● **What you are asked to do**:
Every line of the material is to be quoted verbatim, minus the pictures.
┌──
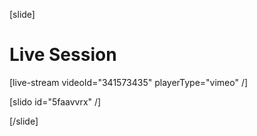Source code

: [slide]
# Live Session

[live-stream videoId="341573435" playerType="vimeo" /]

[slido id="5faavvrx" /]

[/slide]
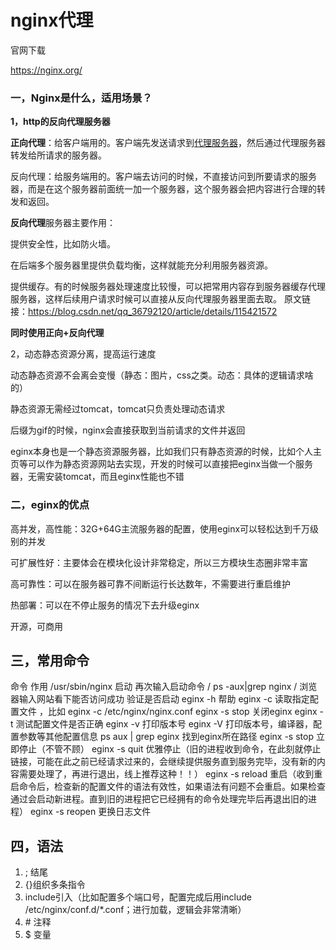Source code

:# nginx代理

官网下载

https://nginx.org/

### 一，Nginx是什么，适用场景？

**1，http的反向代理服务器**

**正向代理**：给客户端用的。客户端先发送请求到[代理服务器](https://so.csdn.net/so/search?q=代理服务器&spm=1001.2101.3001.7020)，然后通过代理服务器转发给所请求的服务器。

反向代理：给服务端用的。客户端去访问的时候，不直接访问到所要请求的服务器，而是在这个服务器前面统一加一个服务器，这个服务器会把内容进行合理的转发和返回。

**反向代理**服务器主要作用：

提供安全性，比如防火墙。

在后端多个服务器里提供负载均衡，这样就能充分利用服务器资源。

提供缓存。有的时候服务器处理速度比较慢，可以把常用内容存到服务器缓存代理服务器，这样后续用户请求时候可以直接从反向代理服务器里面去取。
原文链接：https://blog.csdn.net/qq_36792120/article/details/115421572

**同时使用正向+反向代理**

2，动态静态资源分离，提高运行速度

动态静态资源不会离会变慢（静态：图片，css之类。动态：具体的逻辑请求啥的）

静态资源无需经过tomcat，tomcat只负责处理动态请求

后缀为gif的时候，nginx会直接获取到当前请求的文件并返回

eginx本身也是一个静态资源服务器，比如我们只有静态资源的时候，比如个人主页等可以作为静态资源网站去实现，开发的时候可以直接把eginx当做一个服务器，无需安装tomcat，而且eginx性能也不错


### 二，eginx的优点

高并发，高性能：32G+64G主流服务器的配置，使用eginx可以轻松达到千万级别的并发

可扩展性好：主要体会在模块化设计非常稳定，所以三方模块生态圈非常丰富

高可靠性：可以在服务器可靠不间断运行长达数年，不需要进行重启维护

热部署：可以在不停止服务的情况下去升级eginx

开源，可商用

## 三，常用命令

命令	作用
/usr/sbin/nginx	启动
再次输入启动命令 / ps -aux|grep nginx / 浏览器输入网站看下能否访问成功	验证是否启动
eginx -h	帮助
eginx -c	读取指定配置文件 ，比如 eginx -c /etc/nginx/nginx.conf
eginx -s stop	关闭eginx
eginx -t	测试配置文件是否正确
eginx -v	打印版本号
eginx -V	打印版本号，编译器，配置参数等其他配置信息
ps aux | grep eginx	找到eginx所在路径
eginx -s stop	立即停止（不管不顾）
eginx -s quit	优雅停止（旧的进程收到命令，在此刻就停止链接，可能在此之前已经请求过来的，会继续提供服务直到服务完毕，没有新的内容需要处理了，再进行退出，线上推荐这种！！）
eginx -s reload	重启（收到重启命令后，检查新的配置文件的语法有效性，如果语法有问题不会重启。如果检查通过会启动新进程。直到旧的进程把它已经拥有的命令处理完毕后再退出旧的进程）
eginx -s reopen	更换日志文件

## 四，语法

1. ; 结尾
2. {}组织多条指令
3. include引入（比如配置多个端口号，配置完成后用include /etc/nginx/conf.d/*.conf；进行加载，逻辑会非常清晰）
4. \# 注释
5. $ 变量



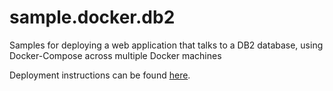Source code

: # sample.docker.db2

Samples for deploying a web application that talks to a DB2 database, using Docker-Compose across multiple Docker machines

Deployment instructions can be found [here](https://developer.ibm.com/wasdev/docs/deploying-a-web-application-using-liberty-db2-docker-swarm-and-docker-compose-across-multiple-docker-machines/).
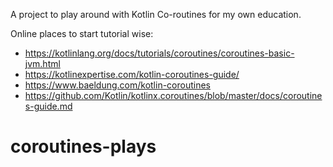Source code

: A project to play around with Kotlin Co-routines for my own education.

Online places to start tutorial wise:
* https://kotlinlang.org/docs/tutorials/coroutines/coroutines-basic-jvm.html
* https://kotlinexpertise.com/kotlin-coroutines-guide/
* https://www.baeldung.com/kotlin-coroutines
* https://github.com/Kotlin/kotlinx.coroutines/blob/master/docs/coroutines-guide.md


# coroutines-plays
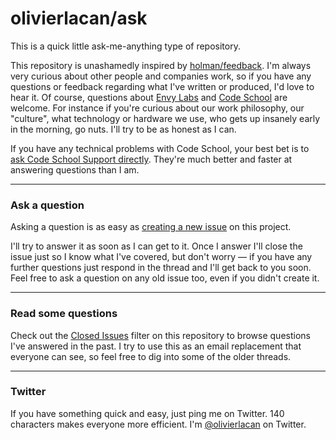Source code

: # olivierlacan/ask

This is a quick little ask-me-anything type of repository.

This repository is unashamedly inspired by [holman/feedback](https://github.com/holman/feedback). I'm always very curious about other people and companies work, so if you have any questions or feedback regarding what I've written or produced, I'd love to hear it. Of course, questions about [Envy Labs](https://github.com/envylabs) and [Code School](https://github.com/codeschool) are welcome. For instance if you're curious about our work philosophy, our "culture", what technology or hardware we use, who gets up insanely early in the morning, go nuts. I'll try to be as honest as I can.

If you have any technical problems with Code School, your best bet is to [ask Code School Support directly](https://codeschool.com/support). They're much better and faster at answering questions than I am.

---

### Ask a question

Asking a question is as easy as
[creating a new issue](https://github.com/olivierlacan/ask/issues/new) on this
project.

I'll try to answer it as soon as I can get to it. Once I answer I'll close the
issue just so I know what I've covered, but don't worry — if you have any further
questions just respond in the thread and I'll get back to you soon. Feel free to
ask a question on any old issue too, even if you didn't create it.

---

### Read some questions

Check out the [Closed Issues](https://github.com/olivierlacan/ask/issues?sort=created&direction=desc&state=closed&page=1)
filter on this repository to browse questions I've answered in the past. I try
to use this as an email replacement that everyone can see, so feel free to dig
into some of the older threads.

---

### Twitter

If you have something quick and easy, just ping me on Twitter. 140 characters
makes everyone more efficient. I'm [@olivierlacan](https://twitter.com/olivierlacan) on
Twitter.
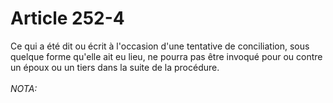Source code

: # Article 252-4

Ce qui a été dit ou écrit à l'occasion d'une tentative de conciliation, sous quelque forme qu'elle ait eu lieu, ne pourra pas être invoqué pour ou contre un époux ou un tiers dans la suite de la procédure.<br/><br/><i>NOTA:</i>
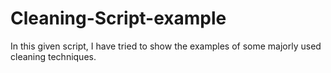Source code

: # Cleaning-Script-example
In this given script, I have tried to show the examples of some majorly used cleaning techniques.
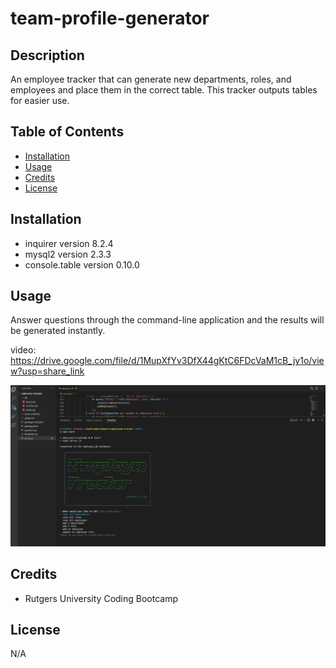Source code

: # team-profile-generator

## Description

An employee tracker that can generate new departments, roles, and employees and place them in the correct table. This tracker outputs tables for easier use.

## Table of Contents

- [Installation](#installation)
- [Usage](#usage)
- [Credits](#credits)
- [License](#license)

## Installation

- inquirer version 8.2.4
- mysql2 version 2.3.3
- console.table version 0.10.0

## Usage

Answer questions through the command-line application and the results will be generated instantly.

video: https://drive.google.com/file/d/1MupXfYv3DfX44gKtC6FDcVaM1cB_jy1o/view?usp=share_link

![screenshot of the team member generator](./images/screenshot.png)

## Credits

- Rutgers University Coding Bootcamp

## License

N/A
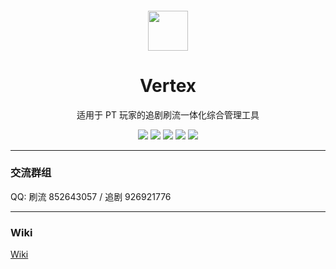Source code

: <h4 align="center">
    <img src="https://wiki.vertex.icu/logo-vertex.png" width="64"/>
</h4>
<h1 align="center">Vertex</h1>
<p align="center">适用于 PT 玩家的追剧刷流一体化综合管理工具</p>
<p align="center">
  <a href="https://github.com/l-s-w-l/vertex"><img src="https://img.shields.io/github/stars/l-s-w-l/vertex" /></a>
  <a href="https://github.com/l-s-w-l/vertex"><img src="https://img.shields.io/github/license/l-s-w-l/vertex"></a>
  <a href="https://github.com/l-s-w-l/vertex"><img src="https://img.shields.io/github/languages/top/l-s-w-l/vertex"></a>
  <a href="https://hub.docker.com/r/lswl/vertex"><img src="https://img.shields.io/docker/pulls/lswl/vertex.svg" /></a>
  <a href="https://hub.docker.com/r/lswl/vertex"><img src="https://img.shields.io/docker/image-size/lswl/vertex" /></a>
</p>
<hr/>
<h3>交流群组</h3>
<p>QQ: 刷流 852643057 / 追剧 926921776</p>
<hr/>
<h3>Wiki</h3>
<p><a href="https://wiki.vertex.icu">Wiki</a></p>
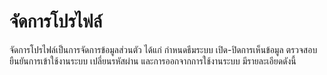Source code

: # จัดการโปรไฟล์

จัดการโปรไฟล์เป็นการจัดการข้อมูลส่วนตัว ได้แก่ กำหนดธีมระบบ เปิด-ปิดการเห็นข้อมูล ตรวจสอบยืนยันการเข้าใช้งานระบบ เปลี่ยนรหัสผ่าน และการออกจากการใช้งานระบบ มีรายละเอียดดังนี้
└──
● **The completed task**:
Source code

: [slide]
# Live Session

[live-stream videoId="341573435" playerType="vimeo" /]

[slido id="5faavvrx" /]

[/slide]
Source code

:# nginx代理

官网下载

https://nginx.org/

### 一，Nginx是什么，适用场景？

**1，http的反向代理服务器**

**正向代理**：给客户端用的。客户端先发送请求到[代理服务器](https://so.csdn.net/so/search?q=代理服务器&spm=1001.2101.3001.7020)，然后通过代理服务器转发给所请求的服务器。

反向代理：给服务端用的。客户端去访问的时候，不直接访问到所要请求的服务器，而是在这个服务器前面统一加一个服务器，这个服务器会把内容进行合理的转发和返回。

**反向代理**服务器主要作用：

提供安全性，比如防火墙。

在后端多个服务器里提供负载均衡，这样就能充分利用服务器资源。

提供缓存。有的时候服务器处理速度比较慢，可以把常用内容存到服务器缓存代理服务器，这样后续用户请求时候可以直接从反向代理服务器里面去取。
原文链接：https://blog.csdn.net/qq_36792120/article/details/115421572

**同时使用正向+反向代理**

2，动态静态资源分离，提高运行速度

动态静态资源不会离会变慢（静态：图片，css之类。动态：具体的逻辑请求啥的）

静态资源无需经过tomcat，tomcat只负责处理动态请求

后缀为gif的时候，nginx会直接获取到当前请求的文件并返回

eginx本身也是一个静态资源服务器，比如我们只有静态资源的时候，比如个人主页等可以作为静态资源网站去实现，开发的时候可以直接把eginx当做一个服务器，无需安装tomcat，而且eginx性能也不错


### 二，eginx的优点

高并发，高性能：32G+64G主流服务器的配置，使用eginx可以轻松达到千万级别的并发

可扩展性好：主要体会在模块化设计非常稳定，所以三方模块生态圈非常丰富

高可靠性：可以在服务器可靠不间断运行长达数年，不需要进行重启维护

热部署：可以在不停止服务的情况下去升级eginx

开源，可商用

## 三，常用命令

命令	作用
/usr/sbin/nginx	启动
再次输入启动命令 / ps -aux|grep nginx / 浏览器输入网站看下能否访问成功	验证是否启动
eginx -h	帮助
eginx -c	读取指定配置文件 ，比如 eginx -c /etc/nginx/nginx.conf
eginx -s stop	关闭eginx
eginx -t	测试配置文件是否正确
eginx -v	打印版本号
eginx -V	打印版本号，编译器，配置参数等其他配置信息
ps aux | grep eginx	找到eginx所在路径
eginx -s stop	立即停止（不管不顾）
eginx -s quit	优雅停止（旧的进程收到命令，在此刻就停止链接，可能在此之前已经请求过来的，会继续提供服务直到服务完毕，没有新的内容需要处理了，再进行退出，线上推荐这种！！）
eginx -s reload	重启（收到重启命令后，检查新的配置文件的语法有效性，如果语法有问题不会重启。如果检查通过会启动新进程。直到旧的进程把它已经拥有的命令处理完毕后再退出旧的进程）
eginx -s reopen	更换日志文件

## 四，语法

1. ; 结尾
2. {}组织多条指令
3. include引入（比如配置多个端口号，配置完成后用include /etc/nginx/conf.d/*.conf；进行加载，逻辑会非常清晰）
4. \# 注释
5. $ 变量



Source code

: # sample.docker.db2

Samples for deploying a web application that talks to a DB2 database, using Docker-Compose across multiple Docker machines

Deployment instructions can be found [here](https://developer.ibm.com/wasdev/docs/deploying-a-web-application-using-liberty-db2-docker-swarm-and-docker-compose-across-multiple-docker-machines/).
Source code

: A project to play around with Kotlin Co-routines for my own education.

Online places to start tutorial wise:
* https://kotlinlang.org/docs/tutorials/coroutines/coroutines-basic-jvm.html
* https://kotlinexpertise.com/kotlin-coroutines-guide/
* https://www.baeldung.com/kotlin-coroutines
* https://github.com/Kotlin/kotlinx.coroutines/blob/master/docs/coroutines-guide.md


# coroutines-plays
Source code

: # olivierlacan/ask

This is a quick little ask-me-anything type of repository.

This repository is unashamedly inspired by [holman/feedback](https://github.com/holman/feedback). I'm always very curious about other people and companies work, so if you have any questions or feedback regarding what I've written or produced, I'd love to hear it. Of course, questions about [Envy Labs](https://github.com/envylabs) and [Code School](https://github.com/codeschool) are welcome. For instance if you're curious about our work philosophy, our "culture", what technology or hardware we use, who gets up insanely early in the morning, go nuts. I'll try to be as honest as I can.

If you have any technical problems with Code School, your best bet is to [ask Code School Support directly](https://codeschool.com/support). They're much better and faster at answering questions than I am.

---

### Ask a question

Asking a question is as easy as
[creating a new issue](https://github.com/olivierlacan/ask/issues/new) on this
project.

I'll try to answer it as soon as I can get to it. Once I answer I'll close the
issue just so I know what I've covered, but don't worry — if you have any further
questions just respond in the thread and I'll get back to you soon. Feel free to
ask a question on any old issue too, even if you didn't create it.

---

### Read some questions

Check out the [Closed Issues](https://github.com/olivierlacan/ask/issues?sort=created&direction=desc&state=closed&page=1)
filter on this repository to browse questions I've answered in the past. I try
to use this as an email replacement that everyone can see, so feel free to dig
into some of the older threads.

---

### Twitter

If you have something quick and easy, just ping me on Twitter. 140 characters
makes everyone more efficient. I'm [@olivierlacan](https://twitter.com/olivierlacan) on
Twitter.
Source code

: # Article 252-4

Ce qui a été dit ou écrit à l'occasion d'une tentative de conciliation, sous quelque forme qu'elle ait eu lieu, ne pourra pas être invoqué pour ou contre un époux ou un tiers dans la suite de la procédure.<br/><br/><i>NOTA:</i>
Source code

: # Cleaning-Script-example
In this given script, I have tried to show the examples of some majorly used cleaning techniques.
Source code

: # team-profile-generator

## Description

An employee tracker that can generate new departments, roles, and employees and place them in the correct table. This tracker outputs tables for easier use.

## Table of Contents

- [Installation](#installation)
- [Usage](#usage)
- [Credits](#credits)
- [License](#license)

## Installation

- inquirer version 8.2.4
- mysql2 version 2.3.3
- console.table version 0.10.0

## Usage

Answer questions through the command-line application and the results will be generated instantly.

video: https://drive.google.com/file/d/1MupXfYv3DfX44gKtC6FDcVaM1cB_jy1o/view?usp=share_link

![screenshot of the team member generator](./images/screenshot.png)

## Credits

- Rutgers University Coding Bootcamp

## License

N/A
Source code

: <h4 align="center">
    <img src="https://wiki.vertex.icu/logo-vertex.png" width="64"/>
</h4>
<h1 align="center">Vertex</h1>
<p align="center">适用于 PT 玩家的追剧刷流一体化综合管理工具</p>
<p align="center">
  <a href="https://github.com/l-s-w-l/vertex"><img src="https://img.shields.io/github/stars/l-s-w-l/vertex" /></a>
  <a href="https://github.com/l-s-w-l/vertex"><img src="https://img.shields.io/github/license/l-s-w-l/vertex"></a>
  <a href="https://github.com/l-s-w-l/vertex"><img src="https://img.shields.io/github/languages/top/l-s-w-l/vertex"></a>
  <a href="https://hub.docker.com/r/lswl/vertex"><img src="https://img.shields.io/docker/pulls/lswl/vertex.svg" /></a>
  <a href="https://hub.docker.com/r/lswl/vertex"><img src="https://img.shields.io/docker/image-size/lswl/vertex" /></a>
</p>
<hr/>
<h3>交流群组</h3>
<p>QQ: 刷流 852643057 / 追剧 926921776</p>
<hr/>
<h3>Wiki</h3>
<p><a href="https://wiki.vertex.icu">Wiki</a></p>
Source code

: # จัดการโปรไฟล์

จัดการโปรไฟล์เป็นการจัดการข้อมูลส่วนตัว ได้แก่ กำหนดธีมระบบ เปิด-ปิดการเห็นข้อมูล ตรวจสอบยืนยันการเข้าใช้งานระบบ เปลี่ยนรหัสผ่าน และการออกจากการใช้งานระบบ มีรายละเอียดดังนี้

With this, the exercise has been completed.